Отца это очень обидело. Он просто перестал ходить на работу. Потом к нему явился директор завода Бабакин, стал уговаривать, объясняя, что «ты не понимаешь, в какой стране живешь», что ничего нельзя было поделать, что вместо него вставили в список какого-то министерского работника и т.д. Отец доработал до пенсии и прямо в тот же день и уволился, так он был обижен. Его уговаривали остаться, но он ушел в 60 лет на пенсию. Думаю, это его сильно подкосило и ускорило его уход из жизни. Умер он от болезни Альцгеймера в 76 лет. 

 

 
Межпланетная станция "Луна-15".

ССЫЛКА НА ВОСПОМИНАНИЯ КОЛЛЕГ ЮЛИЯ ДАВЫДОВИЧА   

 

До болезни, находясь на пенсии, он занялся творчеством. Творческий человек не может без этого, и он занялся поэзией, стиховедением, общался по этому поводу с Гаспаровым Михаилом Леоновичем. Тот его приглашал на конференцию по стиховедению. 

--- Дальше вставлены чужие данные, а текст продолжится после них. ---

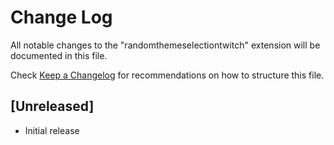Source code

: # Change Log

All notable changes to the "randomthemeselectiontwitch" extension will be documented in this file.

Check [Keep a Changelog](http://keepachangelog.com/) for recommendations on how to structure this file.

## [Unreleased]

- Initial release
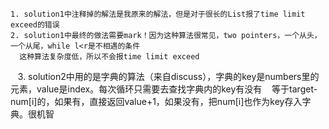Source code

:    1. solution1中注释掉的解法是我原来的解法，但是对于很长的List报了time limit exceed的错误
    2. solution1中最终的做法需要mark！因为这种算法很常见，two pointers，一个从头，一个从尾，while l<r是不相遇的条件
      这种算法复杂度低，所以不会报time limit exceed
    3. solution2中用的是字典的算法（来自discuss），字典的key是numbers里的元素，value是index。每次循环只需要去查找字典内的key有没有
    等于target-num[i]的，如果有，直接返回value+1，如果没有，把num[i]也作为key存入字典。很机智
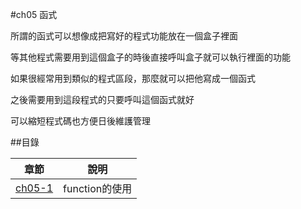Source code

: #ch05 函式


所謂的函式可以想像成把寫好的程式功能放在一個盒子裡面

等其他程式需要用到這個盒子的時後直接呼叫盒子就可以執行裡面的功能

如果很經常用到類似的程式區段，那麼就可以把他寫成一個函式

之後需要用到這段程式的只要呼叫這個函式就好

可以縮短程式碼也方便日後維護管理






##目錄

|章節                                        |說明                                         |
|--------------------------------------------|---------------------------------------------|
|[ch05-1](ch05-1/)                           |function的使用                               |

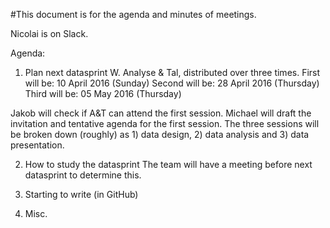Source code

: #This document is for the agenda and minutes of meetings. 

Nicolai is on Slack. 

Agenda:
  1. Plan next datasprint
W. Analyse & Tal, distributed over three times. 
First will be: 10 April 2016 (Sunday)
Second will be: 28 April 2016 (Thursday)
Third will be: 05 May 2016 (Thursday)
  
Jakob will check if A&T can attend the first session. Michael will draft the invitation and tentative agenda for the first session. The three sessions will be broken down (roughly) as 1) data design, 2) data analysis and 3) data presentation.

  2. How to study the datasprint
The team will have a meeting before next datasprint to determine this. 

  3. Starting to write (in GitHub)
  4. Misc.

А началось все так – отец сначала увлекся написанием стихов, но потом ученый в нем победил поэта, и он задался вопросом: «А что же я такое пишу?» И выяснил, что, оказывается, он сочиняет не обычные, силлабические, а логаэдические стихи. Узнал, что это распространено в немецком стихосложении, стал смотреть у русских поэтов, нашел, что таких стихов много у Цветаевой, например, и у других поэтов. И написал статью «Логаэды в русском стихосложении». Гаспаров взял на конференцию литературоведческую часть статьи, посвященную логаэдам в поэзии Марины Цветаевой, а всю математическую часть, где отец математикой доказывал удобство логаэдического стихосложения по сравнению с силлабическим, не принял. То есть именно то, что отцу самому больше всего нравилось. И отец, не будучи специалистом в литературоведении, не поехал.

Отец очень тяжело сходился с людьми. Друзья у него были только старые, со времен юности. Позднее у него были ученики, сотрудники, уважаемые им люди, но друзей не было. 

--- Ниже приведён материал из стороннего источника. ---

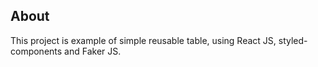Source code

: 
## About

This project is example of simple reusable table, using React JS, styled-components and Faker JS. 

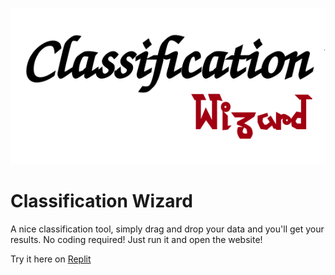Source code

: ![image](Class_logo.png)
# Classification Wizard
A nice classification tool, simply drag and drop your data and you'll get your results. No coding required! Just run it and open the website!

Try it here on [Replit](https://replit.com/@rosariomoscato/classificationwizard)
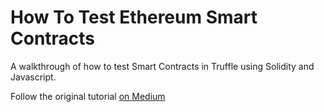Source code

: # How To Test Ethereum Smart Contracts

A walkthrough of how to test Smart Contracts in Truffle using Solidity and Javascript.

Follow the original tutorial [on Medium](https://medium.com/better-programming/how-to-test-ethereum-smart-contracts-35abc8fa199d)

Какие черты характера я перенял от отца? Не знаю. Отец был совсем другим: он был и целеустремленнее, и трудоспособнее, и умнее. Я хуже него. Отец меня обожал, но всегда мне говорил ласково: «Ты дурак, Алик!».  

 


       Юлий Давыдович и Александр Юльевич Волоховы. 1975 год.

 

 

МАМА

Маму звали Александра Федоровна Шурыгина. Ее семья жила на Лесной улице, которая соединяет площадь Белорусского вокзала и Новослободскую. Мама хорошо закончила школу, потом поступила в самый сильный гуманитарный вуз страны – в ИФЛИ (Институт философии, литературы и истории), который через полгода закрыли, поскольку сильно вольнодумный был (это 1941 год). И мама оказалась на филфаке Педагогического института имени Ленина. Тогда это называлось «Второй Университет», на Пироговке, в помещении бывших женских курсов. Закончила его во время войны, потом работала в школе. 

А во время войны она, как и все, в патриотическом порыве хотела пойти в медсестры. И вместе со своей племянницей, которая была на два дня ее старше, пошла учиться: теоретический курс, потом практические занятия. И когда их привели в палату, там кровь, раненые, мама моя упала в обморок. А её племянница Милочка, Людмила Васильевна, всю войну прошла медсестрой, закончила в 1945-ом в Чехословакии. Такая милая женщина, с таким тихим ласковым голосом – Милочка, а у нее был целый «иконостас» медалей и орденов! Она тоже была филолог, преподавала в Смоленском пединституте, кандидат наук. 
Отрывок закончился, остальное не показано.